Eksplorasi.id – Jauh hari sebelum Laskar Pelangi menjadi fenomenal dalam khazanah kesusastraan dan perfilman nasional, Pulau Belitung sudah dikenal secara meluas oleh dunia Barat, khususnnya Belanda, karena kaya akan kandungan timah dan lada.
Bahkan pulau seluas 4.833 kilometer persegi yang diapit Selat Gaspar dan Selat Karimata itu pernah mendapat julukan “Karibia dari Timur” karena melimpahnya kandungan timah putihnya.
Pantai dan pulau-pulau kecil di sekitarnya yang berhiaskan pasir putih dan batu-batuan granit tidak hanya indah dipandang, melainkan juga menandakan kekayaan batu kuarsa sebagai bahan dasar pembuat kaca.
Terumbu karang yang masih alami tidak saja biota laut menjadi lestari, melainkan juga membuat para penggemar olahraga selam dan snorkeling betah berlama-lama di lautan dangkal nan jernih.

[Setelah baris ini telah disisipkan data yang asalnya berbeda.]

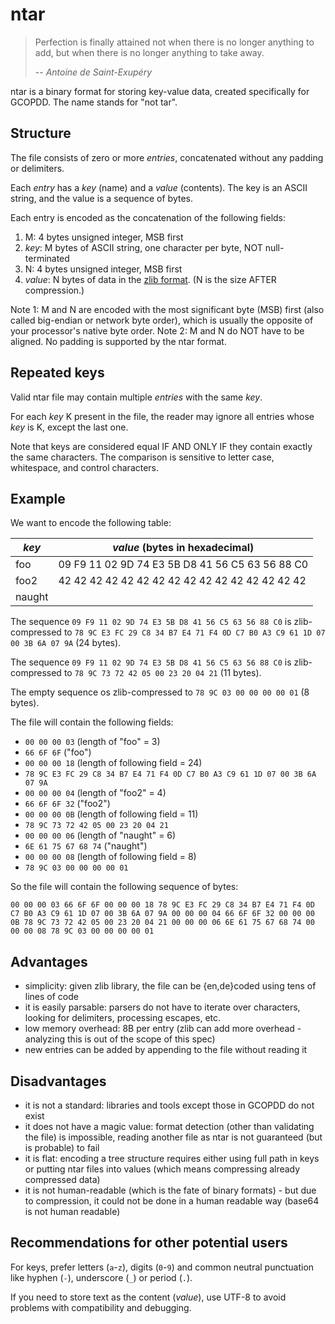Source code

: # ntar

> Perfection is finally attained not when there is no longer anything to add, but when there is no longer anything to take away.
>
> -- <cite>Antoine de Saint-Exupéry</cite>

ntar is a binary format for storing key-value data, created specifically for GCOPDD. The name stands for "not tar".


## Structure

The file consists of zero or more *entries*, concatenated without any padding or delimiters.

Each *entry* has a *key* (name) and a *value* (contents). The key is an ASCII string, and the value is a sequence of bytes.

Each entry is encoded as the concatenation of the following fields:

1. M: 4 bytes unsigned integer, MSB first
2. *key*: M bytes of ASCII string, one character per byte, NOT null-terminated
3. N: 4 bytes unsigned integer, MSB first
4. *value*: N bytes of data in the [zlib format]. (N is the size AFTER compression.)

Note 1: M and N are encoded with the most significant byte (MSB) first (also called big-endian or network byte order), which is usually the opposite of your processor's native byte order.
Note 2: M and N do NOT have to be aligned. No padding is supported by the ntar format.

[zlib format]: https://tools.ietf.org/html/rfc1950


## Repeated keys

Valid ntar file may contain multiple *entries* with the same *key*.

For each *key* K present in the file, the reader may ignore all entries whose *key* is K, except the last one.

Note that keys are considered equal IF AND ONLY IF they contain exactly the same characters. The comparison is sensitive to letter case, whitespace, and control characters.


## Example

We want to encode the following table:

| *key*  | *value* (bytes in hexadecimal)                  |
| ------ | ----------------------------------------------- |
| foo    | 09 F9 11 02 9D 74 E3 5B D8 41 56 C5 63 56 88 C0 |
| foo2   | 42 42 42 42 42 42 42 42 42 42 42 42 42 42 42 42 |
| naught |                                                 |

The sequence `09 F9 11 02 9D 74 E3 5B D8 41 56 C5 63 56 88 C0` is zlib-compressed to `78 9C E3 FC 29 C8 34 B7 E4 71 F4 0D C7 B0 A3 C9 61 1D 07 00 3B 6A 07 9A` (24 bytes).

The sequence `09 F9 11 02 9D 74 E3 5B D8 41 56 C5 63 56 88 C0` is zlib-compressed to `78 9C 73 72 42 05 00 23 20 04 21` (11 bytes).

The empty sequence os zlib-compressed to `78 9C 03 00 00 00 00 01` (8 bytes).

The file will contain the following fields:

- `00 00 00 03` (length of "foo" = 3)
- `66 6F 6F` ("foo")
- `00 00 00 18` (length of following field = 24)
- `78 9C E3 FC 29 C8 34 B7 E4 71 F4 0D C7 B0 A3 C9 61 1D 07 00 3B 6A 07 9A`
- `00 00 00 04` (length of "foo2" = 4)
- `66 6F 6F 32` ("foo2")
- `00 00 00 0B` (length of following field = 11)
- `78 9C 73 72 42 05 00 23 20 04 21`
- `00 00 00 06` (length of "naught" = 6)
- `6E 61 75 67 68 74` ("naught")
- `00 00 00 08` (length of following field = 8)
- `78 9C 03 00 00 00 00 01`

So the file will contain the following sequence of bytes:

`00 00 00 03 66 6F 6F 00 00 00 18 78 9C E3 FC 29 C8 34 B7 E4 71 F4 0D C7 B0 A3 C9 61 1D 07 00 3B 6A 07 9A 00 00 00 04 66 6F 6F 32 00 00 00 0B 78 9C 73 72 42 05 00 23 20 04 21 00 00 00 06 6E 61 75 67 68 74 00 00 00 08 78 9C 03 00 00 00 00 01`

## Advantages

- simplicity: given zlib library, the file can be {en,de}coded using tens of lines of code
- it is easily parsable: parsers do not have to iterate over characters, looking for delimiters, processing escapes, etc.
- low memory overhead: 8B per entry (zlib can add more overhead - analyzing this is out of the scope of this spec)
- new entries can be added by appending to the file without reading it


## Disadvantages

- it is not a standard: libraries and tools except those in GCOPDD do not exist
- it does not have a magic value: format detection (other than validating the file) is impossible, reading another file as ntar is not guaranteed (but is probable) to fail
- it is flat: encoding a tree structure requires either using full path in keys or putting ntar files into values (which means compressing already compressed data)
- it is not human-readable (which is the fate of binary formats) - but due to compression, it could not be done in a human readable way (base64 is not human readable)


## Recommendations for other potential users

For keys, prefer letters (`a`-`z`), digits (`0`-`9`) and common neutral punctuation like hyphen (`-`), underscore (`_`) or period (`.`).

If you need to store text as the content (*value*), use UTF-8 to avoid problems with compatibility and debugging.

Belum lagi harta peninggalan para saudagar masa lampau yang terpendam di dasar laut melengkapi limpahan anugerah bagi bekas koloni Britania Raya sebelum diserahkan kepada Belanda itu.
Pada saat tambang timah berkurang seiring dengan meningkatnya alih fungsi lahan yang juga berdampak pada penurunan produktivitas tanaman lada, kekayaan Belitung belumlah berkurang.
Justeru pulau yang sejak 13 tahun silam terbagi menjadi Kabupaten Belitung dan Kabupaten Belitung Timur itu menjadi makin memesona, terutama bagi orang-orang yang doyan pelesir.
Suasananya yang asri dan jauh dari kebisingan serta titik lokasi yang menawan menjadikan Belitung bukan saja destinasi baru pariwisata Nusantara. Apalagi waktu tempuhnya yang hanya kurang dari satu jam penerbangan dari Jakarta memosisikan Belitung sebagai “ancaman” serius bagi Bali yang sudah kelewat sumpek akibat luapan para pelancong.
Oleh karena itu, tidak mengherankan jika dalam beberapa kesempatan pameran pariwisata di sejumlah negara, Kementerian Pariwisata gencar mempromosikan Belitung, baik objek wisatanya maupun budayanya.
Dunia sudah mengenal Bali dan Indonesia tidak hanya Bali, demikian pernyataan seorang pejabat Kemenpar dalam satu lokakarya tentang destinasi pariwisata nasional di Tanjung Pandan, Kabupaten Belitung, menjelang akhir tahun lalu.
Kabupaten Belitung dan Kabupaten Belitung Timur tidak saja berebut “pelangi” karena yang di wilayah barat menjuluki dirinya dengan “Negeri Laskar Pelangi” dan di timur dengan “Negeri Sejuta Pelangi”, namun juga berlomba-lomba menggaet wisatawan untuk berkunjung.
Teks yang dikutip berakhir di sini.